Mechanisms: turning power into action

The output devices that react to redstone power — lighting up, opening barriers, exploding, pushing blocks, and moving items.

Wiring and logic decide *when* a signal arrives; mechanisms decide *what happens* when it does. These are the output devices at the end of a circuit — they take power from any adjacent redstone source and perform an action. Some react the instant they are powered, others fire only on a rising edge (the moment power switches from off to on), so it pays to know which is which. Here is the whole group, organized by what they do.

Lights and indicators

These light up to show a signal — useful as circuit readouts or for triggering observers.

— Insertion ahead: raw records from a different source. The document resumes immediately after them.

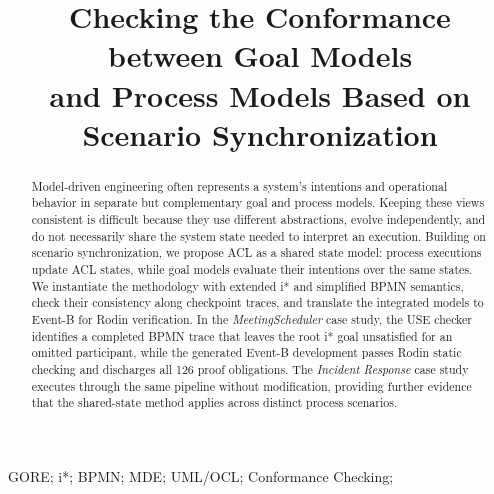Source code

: \documentclass[a4paper, conference]{IEEEtran}
\begin{document}
\title{
\huge Checking the Conformance between Goal Models \\
and Process Models Based on Scenario Synchronization
}

\author{
}

\pagestyle{empty}
\maketitle
\thispagestyle{plain} %
\pagestyle{plain}    %
\begin{abstract}
Model-driven engineering often represents a system's intentions and operational behavior in separate but complementary goal and process models. Keeping these views consistent is difficult because they use different abstractions, evolve independently, and do not necessarily share the system state needed to interpret an execution. Building on scenario synchronization, we propose ACL as a shared state model: process executions update ACL states, while goal models evaluate their intentions over the same states. We instantiate the methodology with extended i* and simplified BPMN semantics, check their consistency along checkpoint traces, and translate the integrated models to Event-B for Rodin verification. In the \textit{MeetingScheduler} case study, the USE checker identifies a completed BPMN trace that leaves the root i* goal unsatisfied for an omitted participant, while the generated Event-B development passes Rodin static checking and discharges all 126 proof obligations. The \textit{Incident Response} case study executes through the same pipeline without modification, providing further evidence that the shared-state method applies across distinct process scenarios.
\end{abstract}
\begin{IEEEkeywords}
	GORE; i*; BPMN; MDE; UML/OCL; Conformance Checking;
\end{IEEEkeywords}
\end{document}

  • Redstone Lamp — lights instantly when powered from any direction (strong or weak, level ≥1), then turns off after a 2-tick delay once unpowered. A lamp keeps its lit state when a piston pushes it, so a pushed lamp keeps glowing for its remaining off-delay.
  • Copper Bulb — a built-in T flip-flop: each rising power edge *toggles* it on or off, and it holds that state until the next pulse. A comparator reads 15 off a lit bulb no matter how oxidized it is.
  • Note Block — conductive like a solid block: once it is powered, it powers adjacent redstone dust at that level and activates the mechanisms around it. There is no sound or note pitch in this engine, and a comparator behind one reads it as an ordinary block, not a pitch.

Barriers

All three open while powered and close when unpowered — power level ≥1 from any direction is enough. In this engine their open/closed state is render-only and read-only; it has no game effect, so pistons and blocks pass straight through.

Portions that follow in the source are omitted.